• [Task brief]
Output, exactly as written, the lines below starting at the line containing "Question 107: Write" and ending at the line containing "con tutte radici". Drop the pictures and keep both end lines.

• [Given information]

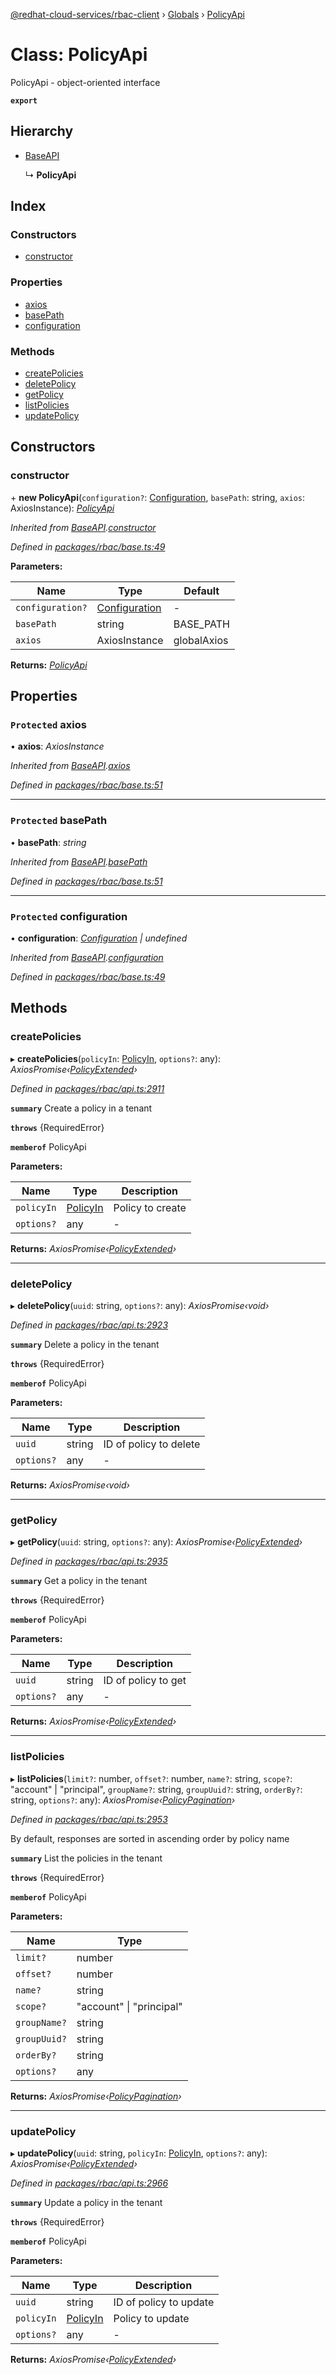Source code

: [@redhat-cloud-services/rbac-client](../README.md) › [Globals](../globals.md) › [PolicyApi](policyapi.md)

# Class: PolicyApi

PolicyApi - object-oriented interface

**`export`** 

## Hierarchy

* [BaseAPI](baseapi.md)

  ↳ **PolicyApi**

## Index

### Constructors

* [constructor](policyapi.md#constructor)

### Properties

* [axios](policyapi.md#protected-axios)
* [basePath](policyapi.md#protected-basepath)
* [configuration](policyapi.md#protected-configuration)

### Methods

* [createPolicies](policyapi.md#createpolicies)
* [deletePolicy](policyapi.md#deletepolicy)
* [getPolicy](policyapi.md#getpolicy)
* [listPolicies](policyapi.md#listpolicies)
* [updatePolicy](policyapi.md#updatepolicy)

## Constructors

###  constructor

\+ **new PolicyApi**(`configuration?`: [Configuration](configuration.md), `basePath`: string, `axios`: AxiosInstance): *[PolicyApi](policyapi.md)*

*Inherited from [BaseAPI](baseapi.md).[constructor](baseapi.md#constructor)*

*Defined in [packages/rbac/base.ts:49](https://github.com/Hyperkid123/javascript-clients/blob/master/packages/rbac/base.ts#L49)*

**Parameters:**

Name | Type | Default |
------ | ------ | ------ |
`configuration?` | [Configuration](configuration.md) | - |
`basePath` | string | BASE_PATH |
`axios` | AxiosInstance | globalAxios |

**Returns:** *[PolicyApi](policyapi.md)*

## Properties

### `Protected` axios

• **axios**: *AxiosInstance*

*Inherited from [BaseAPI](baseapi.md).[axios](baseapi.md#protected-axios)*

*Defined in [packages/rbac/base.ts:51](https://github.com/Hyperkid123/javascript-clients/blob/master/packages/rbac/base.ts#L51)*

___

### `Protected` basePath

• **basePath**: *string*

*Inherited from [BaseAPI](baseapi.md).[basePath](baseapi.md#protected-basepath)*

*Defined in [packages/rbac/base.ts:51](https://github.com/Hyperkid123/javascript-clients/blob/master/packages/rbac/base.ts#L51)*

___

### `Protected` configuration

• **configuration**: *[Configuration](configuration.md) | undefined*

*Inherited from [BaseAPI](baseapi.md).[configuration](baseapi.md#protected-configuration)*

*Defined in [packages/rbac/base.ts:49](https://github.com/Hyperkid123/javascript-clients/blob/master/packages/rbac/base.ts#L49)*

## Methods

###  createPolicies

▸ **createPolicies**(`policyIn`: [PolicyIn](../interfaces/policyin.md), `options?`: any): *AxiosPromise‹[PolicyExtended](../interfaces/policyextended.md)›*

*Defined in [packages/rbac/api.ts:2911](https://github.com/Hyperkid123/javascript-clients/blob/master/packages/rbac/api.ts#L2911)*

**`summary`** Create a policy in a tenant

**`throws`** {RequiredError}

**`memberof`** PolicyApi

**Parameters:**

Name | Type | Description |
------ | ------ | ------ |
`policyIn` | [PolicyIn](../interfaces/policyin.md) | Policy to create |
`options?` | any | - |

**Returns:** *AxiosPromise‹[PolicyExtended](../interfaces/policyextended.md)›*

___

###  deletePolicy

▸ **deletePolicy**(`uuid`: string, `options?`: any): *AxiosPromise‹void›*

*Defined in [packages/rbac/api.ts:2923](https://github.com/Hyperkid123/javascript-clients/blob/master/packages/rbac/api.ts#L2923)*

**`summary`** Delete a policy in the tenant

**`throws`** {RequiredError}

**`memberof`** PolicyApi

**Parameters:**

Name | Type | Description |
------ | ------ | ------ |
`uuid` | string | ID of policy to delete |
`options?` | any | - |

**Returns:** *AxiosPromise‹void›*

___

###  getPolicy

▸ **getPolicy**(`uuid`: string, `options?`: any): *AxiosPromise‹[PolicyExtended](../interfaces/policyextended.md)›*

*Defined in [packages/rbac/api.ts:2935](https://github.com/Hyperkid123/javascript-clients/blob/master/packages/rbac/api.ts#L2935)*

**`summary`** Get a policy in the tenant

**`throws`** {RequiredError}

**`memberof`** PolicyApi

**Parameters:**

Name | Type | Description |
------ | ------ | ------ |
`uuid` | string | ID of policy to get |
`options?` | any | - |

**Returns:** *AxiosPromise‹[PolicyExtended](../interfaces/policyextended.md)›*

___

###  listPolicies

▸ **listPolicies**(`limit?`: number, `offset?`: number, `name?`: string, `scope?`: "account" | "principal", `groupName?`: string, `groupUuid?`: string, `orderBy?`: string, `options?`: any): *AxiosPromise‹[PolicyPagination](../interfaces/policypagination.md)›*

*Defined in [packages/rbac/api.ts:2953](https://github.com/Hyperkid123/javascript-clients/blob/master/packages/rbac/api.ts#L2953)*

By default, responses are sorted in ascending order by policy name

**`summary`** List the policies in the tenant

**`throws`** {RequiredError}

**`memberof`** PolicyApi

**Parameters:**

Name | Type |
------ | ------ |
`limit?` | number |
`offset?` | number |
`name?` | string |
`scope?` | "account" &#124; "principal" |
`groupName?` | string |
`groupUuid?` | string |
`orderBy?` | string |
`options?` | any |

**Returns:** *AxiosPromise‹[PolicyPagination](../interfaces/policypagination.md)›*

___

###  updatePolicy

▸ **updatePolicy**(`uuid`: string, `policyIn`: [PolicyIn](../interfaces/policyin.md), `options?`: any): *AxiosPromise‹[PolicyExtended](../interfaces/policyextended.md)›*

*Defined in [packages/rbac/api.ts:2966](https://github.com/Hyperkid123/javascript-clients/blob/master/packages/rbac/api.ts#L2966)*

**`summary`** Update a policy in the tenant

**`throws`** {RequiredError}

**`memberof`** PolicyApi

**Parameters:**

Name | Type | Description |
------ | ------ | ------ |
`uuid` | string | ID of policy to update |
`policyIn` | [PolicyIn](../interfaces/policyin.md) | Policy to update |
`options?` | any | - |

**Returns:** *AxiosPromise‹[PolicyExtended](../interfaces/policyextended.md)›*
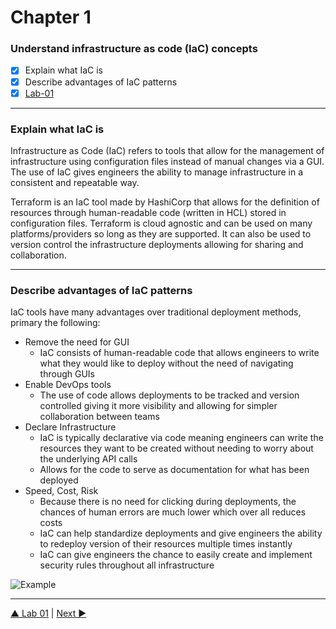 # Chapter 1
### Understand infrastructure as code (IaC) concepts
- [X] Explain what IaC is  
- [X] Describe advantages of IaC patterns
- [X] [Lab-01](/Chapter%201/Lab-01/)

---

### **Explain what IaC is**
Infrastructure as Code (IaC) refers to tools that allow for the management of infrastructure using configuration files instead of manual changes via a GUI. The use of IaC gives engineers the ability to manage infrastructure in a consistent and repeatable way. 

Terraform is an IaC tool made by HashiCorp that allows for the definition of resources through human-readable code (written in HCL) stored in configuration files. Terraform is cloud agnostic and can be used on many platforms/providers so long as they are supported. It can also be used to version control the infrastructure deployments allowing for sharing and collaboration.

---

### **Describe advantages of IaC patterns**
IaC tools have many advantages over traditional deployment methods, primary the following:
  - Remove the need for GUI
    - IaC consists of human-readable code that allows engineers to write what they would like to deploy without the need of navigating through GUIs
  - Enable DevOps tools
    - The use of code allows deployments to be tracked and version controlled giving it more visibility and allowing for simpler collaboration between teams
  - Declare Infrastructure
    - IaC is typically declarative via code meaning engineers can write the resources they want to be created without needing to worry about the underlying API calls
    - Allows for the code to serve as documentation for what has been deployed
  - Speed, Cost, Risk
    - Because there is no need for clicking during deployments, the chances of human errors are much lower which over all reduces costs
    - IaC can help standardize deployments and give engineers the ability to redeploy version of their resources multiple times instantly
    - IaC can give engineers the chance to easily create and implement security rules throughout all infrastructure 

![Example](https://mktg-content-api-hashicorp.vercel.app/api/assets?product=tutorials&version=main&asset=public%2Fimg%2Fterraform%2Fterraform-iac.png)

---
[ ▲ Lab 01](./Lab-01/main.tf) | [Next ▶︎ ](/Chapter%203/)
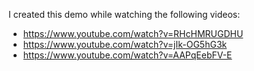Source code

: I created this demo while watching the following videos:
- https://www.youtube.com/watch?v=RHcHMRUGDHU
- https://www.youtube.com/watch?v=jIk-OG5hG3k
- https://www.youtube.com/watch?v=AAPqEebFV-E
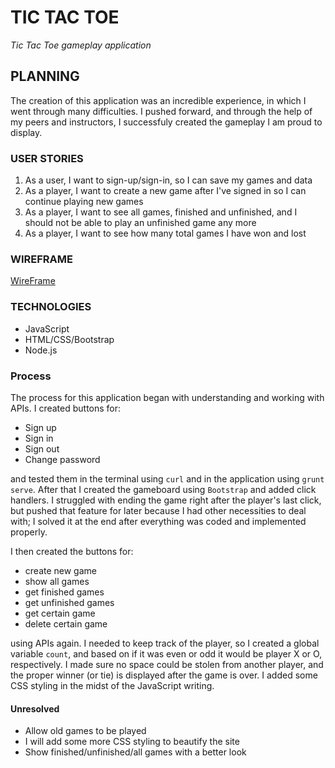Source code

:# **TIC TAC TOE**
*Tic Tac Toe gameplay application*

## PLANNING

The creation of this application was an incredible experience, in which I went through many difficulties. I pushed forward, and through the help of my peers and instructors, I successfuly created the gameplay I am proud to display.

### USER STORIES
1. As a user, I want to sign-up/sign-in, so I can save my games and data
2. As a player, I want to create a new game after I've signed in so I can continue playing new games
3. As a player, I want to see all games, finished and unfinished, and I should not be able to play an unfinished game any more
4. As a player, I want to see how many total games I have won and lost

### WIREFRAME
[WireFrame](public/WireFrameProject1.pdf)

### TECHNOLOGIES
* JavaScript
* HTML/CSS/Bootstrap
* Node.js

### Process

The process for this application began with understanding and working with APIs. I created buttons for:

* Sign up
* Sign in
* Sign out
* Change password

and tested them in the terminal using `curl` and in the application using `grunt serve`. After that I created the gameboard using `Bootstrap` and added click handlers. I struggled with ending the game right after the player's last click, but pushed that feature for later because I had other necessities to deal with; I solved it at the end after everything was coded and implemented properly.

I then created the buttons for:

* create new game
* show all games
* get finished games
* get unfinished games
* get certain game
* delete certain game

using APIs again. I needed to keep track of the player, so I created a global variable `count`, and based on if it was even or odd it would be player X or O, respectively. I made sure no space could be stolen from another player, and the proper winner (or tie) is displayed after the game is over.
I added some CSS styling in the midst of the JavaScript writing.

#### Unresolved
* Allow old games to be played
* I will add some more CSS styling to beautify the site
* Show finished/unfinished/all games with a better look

* * *

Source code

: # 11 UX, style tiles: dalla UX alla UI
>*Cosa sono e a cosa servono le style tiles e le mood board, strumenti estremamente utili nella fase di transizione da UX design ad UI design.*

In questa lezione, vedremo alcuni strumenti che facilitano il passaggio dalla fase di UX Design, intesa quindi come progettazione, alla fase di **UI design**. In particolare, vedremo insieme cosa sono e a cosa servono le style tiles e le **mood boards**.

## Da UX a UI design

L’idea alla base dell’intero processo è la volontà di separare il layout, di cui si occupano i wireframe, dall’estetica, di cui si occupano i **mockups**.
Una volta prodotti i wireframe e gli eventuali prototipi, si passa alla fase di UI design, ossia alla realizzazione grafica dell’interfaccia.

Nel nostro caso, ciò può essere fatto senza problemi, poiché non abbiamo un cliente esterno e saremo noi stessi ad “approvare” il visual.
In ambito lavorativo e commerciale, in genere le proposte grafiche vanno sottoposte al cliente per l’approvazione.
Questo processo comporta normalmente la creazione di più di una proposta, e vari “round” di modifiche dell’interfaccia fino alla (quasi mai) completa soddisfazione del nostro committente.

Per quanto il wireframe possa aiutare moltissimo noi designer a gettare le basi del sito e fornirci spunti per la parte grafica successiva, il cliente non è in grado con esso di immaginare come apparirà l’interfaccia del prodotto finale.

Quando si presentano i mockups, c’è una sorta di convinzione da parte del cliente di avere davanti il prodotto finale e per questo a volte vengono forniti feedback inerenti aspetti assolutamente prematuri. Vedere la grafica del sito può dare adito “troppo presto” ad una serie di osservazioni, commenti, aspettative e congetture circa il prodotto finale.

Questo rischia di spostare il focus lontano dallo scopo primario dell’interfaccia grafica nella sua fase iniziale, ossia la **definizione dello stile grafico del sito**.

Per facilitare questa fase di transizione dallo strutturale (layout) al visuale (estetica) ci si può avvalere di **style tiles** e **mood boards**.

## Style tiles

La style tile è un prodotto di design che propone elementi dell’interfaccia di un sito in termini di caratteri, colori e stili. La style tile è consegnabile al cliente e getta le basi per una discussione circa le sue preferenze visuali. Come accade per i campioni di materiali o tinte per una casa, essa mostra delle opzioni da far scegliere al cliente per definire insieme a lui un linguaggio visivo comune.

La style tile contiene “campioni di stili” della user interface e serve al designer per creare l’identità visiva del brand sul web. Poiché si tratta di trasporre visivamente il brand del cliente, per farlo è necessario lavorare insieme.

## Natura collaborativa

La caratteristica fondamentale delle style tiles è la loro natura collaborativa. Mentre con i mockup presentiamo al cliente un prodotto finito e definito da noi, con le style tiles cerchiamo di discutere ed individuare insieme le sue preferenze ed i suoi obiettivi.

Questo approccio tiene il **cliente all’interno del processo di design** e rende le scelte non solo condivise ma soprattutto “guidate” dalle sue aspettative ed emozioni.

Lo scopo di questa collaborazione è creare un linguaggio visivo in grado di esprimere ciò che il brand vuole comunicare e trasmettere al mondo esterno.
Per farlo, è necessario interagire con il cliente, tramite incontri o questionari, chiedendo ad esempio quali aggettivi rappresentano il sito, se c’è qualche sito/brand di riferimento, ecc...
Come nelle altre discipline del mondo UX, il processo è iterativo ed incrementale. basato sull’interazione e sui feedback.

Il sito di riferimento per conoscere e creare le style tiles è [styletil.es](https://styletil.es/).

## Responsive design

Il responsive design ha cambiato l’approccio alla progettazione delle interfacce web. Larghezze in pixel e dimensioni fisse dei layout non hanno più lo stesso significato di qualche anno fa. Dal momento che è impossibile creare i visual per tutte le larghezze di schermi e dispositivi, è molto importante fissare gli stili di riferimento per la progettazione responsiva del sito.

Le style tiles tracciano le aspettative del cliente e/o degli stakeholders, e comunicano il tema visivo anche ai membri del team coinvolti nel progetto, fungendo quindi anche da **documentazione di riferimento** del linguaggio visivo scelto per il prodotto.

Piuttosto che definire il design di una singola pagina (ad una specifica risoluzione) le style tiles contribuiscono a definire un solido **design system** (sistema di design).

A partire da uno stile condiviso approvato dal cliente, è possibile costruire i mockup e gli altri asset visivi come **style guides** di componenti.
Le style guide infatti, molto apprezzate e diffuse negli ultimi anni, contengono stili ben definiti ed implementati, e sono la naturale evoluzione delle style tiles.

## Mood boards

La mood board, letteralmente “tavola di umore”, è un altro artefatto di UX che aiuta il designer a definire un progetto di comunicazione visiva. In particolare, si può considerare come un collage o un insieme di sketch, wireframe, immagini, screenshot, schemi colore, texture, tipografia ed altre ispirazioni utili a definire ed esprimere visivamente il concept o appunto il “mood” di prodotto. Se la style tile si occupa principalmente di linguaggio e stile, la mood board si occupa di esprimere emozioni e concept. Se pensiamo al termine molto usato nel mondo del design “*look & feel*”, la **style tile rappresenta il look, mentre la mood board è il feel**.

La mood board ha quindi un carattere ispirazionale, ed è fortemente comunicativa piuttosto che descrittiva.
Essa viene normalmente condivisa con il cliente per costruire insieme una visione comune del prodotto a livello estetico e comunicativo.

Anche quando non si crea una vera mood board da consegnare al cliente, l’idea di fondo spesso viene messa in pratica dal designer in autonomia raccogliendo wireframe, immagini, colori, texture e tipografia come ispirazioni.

--

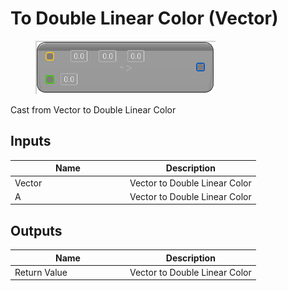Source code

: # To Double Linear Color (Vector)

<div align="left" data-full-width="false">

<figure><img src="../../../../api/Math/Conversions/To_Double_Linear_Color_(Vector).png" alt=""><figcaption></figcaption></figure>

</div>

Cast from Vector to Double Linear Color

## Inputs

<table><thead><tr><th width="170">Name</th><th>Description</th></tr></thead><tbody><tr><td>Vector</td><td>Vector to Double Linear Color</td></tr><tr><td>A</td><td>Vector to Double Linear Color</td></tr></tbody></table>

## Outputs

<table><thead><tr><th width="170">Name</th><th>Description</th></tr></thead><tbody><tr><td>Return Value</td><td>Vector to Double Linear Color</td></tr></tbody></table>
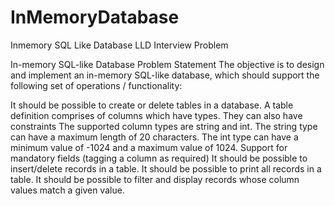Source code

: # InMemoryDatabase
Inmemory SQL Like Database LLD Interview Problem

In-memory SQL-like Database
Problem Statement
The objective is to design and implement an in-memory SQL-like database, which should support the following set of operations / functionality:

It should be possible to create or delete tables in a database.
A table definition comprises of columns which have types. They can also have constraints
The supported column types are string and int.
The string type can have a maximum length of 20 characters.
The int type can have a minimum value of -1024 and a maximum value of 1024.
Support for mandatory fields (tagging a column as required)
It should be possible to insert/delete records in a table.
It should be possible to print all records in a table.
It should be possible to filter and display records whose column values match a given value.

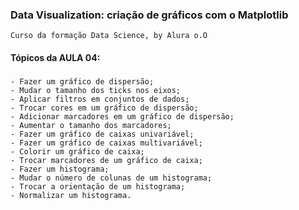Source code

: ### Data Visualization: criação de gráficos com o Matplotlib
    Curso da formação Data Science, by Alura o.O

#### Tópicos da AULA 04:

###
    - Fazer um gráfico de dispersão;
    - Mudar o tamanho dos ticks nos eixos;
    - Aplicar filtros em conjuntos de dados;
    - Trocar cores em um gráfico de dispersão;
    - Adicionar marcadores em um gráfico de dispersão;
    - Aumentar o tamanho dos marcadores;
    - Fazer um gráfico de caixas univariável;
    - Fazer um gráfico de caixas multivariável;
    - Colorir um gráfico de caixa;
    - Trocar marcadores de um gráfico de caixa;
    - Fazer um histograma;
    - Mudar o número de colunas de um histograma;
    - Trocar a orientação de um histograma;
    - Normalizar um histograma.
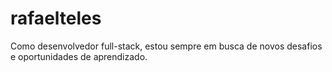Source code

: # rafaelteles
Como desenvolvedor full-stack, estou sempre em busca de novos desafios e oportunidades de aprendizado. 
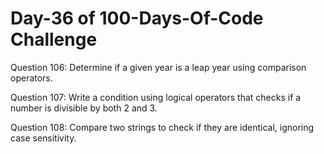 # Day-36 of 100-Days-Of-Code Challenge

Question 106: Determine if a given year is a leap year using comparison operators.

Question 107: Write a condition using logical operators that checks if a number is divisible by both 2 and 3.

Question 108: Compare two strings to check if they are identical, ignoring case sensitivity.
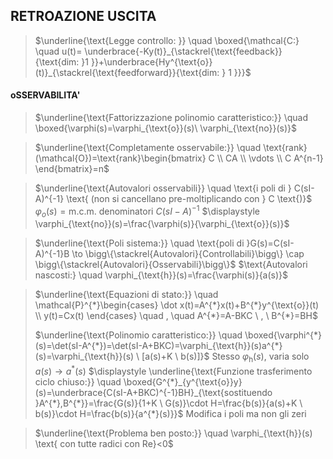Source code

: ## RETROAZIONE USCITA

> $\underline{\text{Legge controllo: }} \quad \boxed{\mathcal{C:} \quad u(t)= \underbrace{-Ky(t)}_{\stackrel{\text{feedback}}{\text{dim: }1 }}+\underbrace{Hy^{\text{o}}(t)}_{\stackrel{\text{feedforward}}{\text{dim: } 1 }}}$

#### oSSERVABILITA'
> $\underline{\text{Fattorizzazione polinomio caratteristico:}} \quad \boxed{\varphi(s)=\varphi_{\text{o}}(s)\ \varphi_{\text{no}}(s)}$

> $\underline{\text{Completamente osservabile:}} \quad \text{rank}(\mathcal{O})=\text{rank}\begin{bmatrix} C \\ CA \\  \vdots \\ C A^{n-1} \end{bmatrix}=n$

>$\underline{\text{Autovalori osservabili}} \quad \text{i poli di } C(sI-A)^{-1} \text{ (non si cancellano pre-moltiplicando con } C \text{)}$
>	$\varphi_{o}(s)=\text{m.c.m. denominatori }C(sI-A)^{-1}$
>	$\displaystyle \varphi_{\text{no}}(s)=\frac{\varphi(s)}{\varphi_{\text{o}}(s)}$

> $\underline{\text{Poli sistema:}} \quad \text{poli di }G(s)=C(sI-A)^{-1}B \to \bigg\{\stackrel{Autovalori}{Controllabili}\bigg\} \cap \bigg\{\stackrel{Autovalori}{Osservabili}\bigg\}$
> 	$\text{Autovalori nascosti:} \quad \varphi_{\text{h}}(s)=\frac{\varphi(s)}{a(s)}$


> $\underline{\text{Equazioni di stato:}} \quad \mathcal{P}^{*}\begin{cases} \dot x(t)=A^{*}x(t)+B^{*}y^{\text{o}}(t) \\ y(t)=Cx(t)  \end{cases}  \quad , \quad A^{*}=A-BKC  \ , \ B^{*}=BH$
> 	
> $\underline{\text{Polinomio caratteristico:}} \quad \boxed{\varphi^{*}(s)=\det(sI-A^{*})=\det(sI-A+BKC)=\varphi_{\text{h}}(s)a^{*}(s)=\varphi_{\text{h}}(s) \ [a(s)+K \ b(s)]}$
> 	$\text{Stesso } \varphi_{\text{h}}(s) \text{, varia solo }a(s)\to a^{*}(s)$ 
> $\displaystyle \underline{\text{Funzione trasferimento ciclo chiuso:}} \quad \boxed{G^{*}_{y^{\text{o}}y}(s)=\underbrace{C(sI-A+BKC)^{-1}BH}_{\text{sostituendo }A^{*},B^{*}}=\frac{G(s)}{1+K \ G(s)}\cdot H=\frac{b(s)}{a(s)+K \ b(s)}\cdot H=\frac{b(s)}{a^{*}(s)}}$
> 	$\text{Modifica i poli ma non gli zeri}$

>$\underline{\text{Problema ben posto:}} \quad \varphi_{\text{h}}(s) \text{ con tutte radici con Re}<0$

• [Exercise solution]
Question 107: Write a condition using logical operators that checks if a number is divisible by both 2 and 3.

Question 108: Compare two strings to check if they are identical, ignoring case sensitivity.
Source code

: ## RETROAZIONE USCITA

> $\underline{\text{Legge controllo: }} \quad \boxed{\mathcal{C:} \quad u(t)= \underbrace{-Ky(t)}_{\stackrel{\text{feedback}}{\text{dim: }1 }}+\underbrace{Hy^{\text{o}}(t)}_{\stackrel{\text{feedforward}}{\text{dim: } 1 }}}$

#### oSSERVABILITA'
> $\underline{\text{Fattorizzazione polinomio caratteristico:}} \quad \boxed{\varphi(s)=\varphi_{\text{o}}(s)\ \varphi_{\text{no}}(s)}$

> $\underline{\text{Completamente osservabile:}} \quad \text{rank}(\mathcal{O})=\text{rank}\begin{bmatrix} C \\ CA \\  \vdots \\ C A^{n-1} \end{bmatrix}=n$

>$\underline{\text{Autovalori osservabili}} \quad \text{i poli di } C(sI-A)^{-1} \text{ (non si cancellano pre-moltiplicando con } C \text{)}$
>	$\varphi_{o}(s)=\text{m.c.m. denominatori }C(sI-A)^{-1}$
>	$\displaystyle \varphi_{\text{no}}(s)=\frac{\varphi(s)}{\varphi_{\text{o}}(s)}$

> $\underline{\text{Poli sistema:}} \quad \text{poli di }G(s)=C(sI-A)^{-1}B \to \bigg\{\stackrel{Autovalori}{Controllabili}\bigg\} \cap \bigg\{\stackrel{Autovalori}{Osservabili}\bigg\}$
> 	$\text{Autovalori nascosti:} \quad \varphi_{\text{h}}(s)=\frac{\varphi(s)}{a(s)}$


> $\underline{\text{Equazioni di stato:}} \quad \mathcal{P}^{*}\begin{cases} \dot x(t)=A^{*}x(t)+B^{*}y^{\text{o}}(t) \\ y(t)=Cx(t)  \end{cases}  \quad , \quad A^{*}=A-BKC  \ , \ B^{*}=BH$
> 	
> $\underline{\text{Polinomio caratteristico:}} \quad \boxed{\varphi^{*}(s)=\det(sI-A^{*})=\det(sI-A+BKC)=\varphi_{\text{h}}(s)a^{*}(s)=\varphi_{\text{h}}(s) \ [a(s)+K \ b(s)]}$
> 	$\text{Stesso } \varphi_{\text{h}}(s) \text{, varia solo }a(s)\to a^{*}(s)$ 
> $\displaystyle \underline{\text{Funzione trasferimento ciclo chiuso:}} \quad \boxed{G^{*}_{y^{\text{o}}y}(s)=\underbrace{C(sI-A+BKC)^{-1}BH}_{\text{sostituendo }A^{*},B^{*}}=\frac{G(s)}{1+K \ G(s)}\cdot H=\frac{b(s)}{a(s)+K \ b(s)}\cdot H=\frac{b(s)}{a^{*}(s)}}$
> 	$\text{Modifica i poli ma non gli zeri}$

>$\underline{\text{Problema ben posto:}} \quad \varphi_{\text{h}}(s) \text{ con tutte radici con Re}<0$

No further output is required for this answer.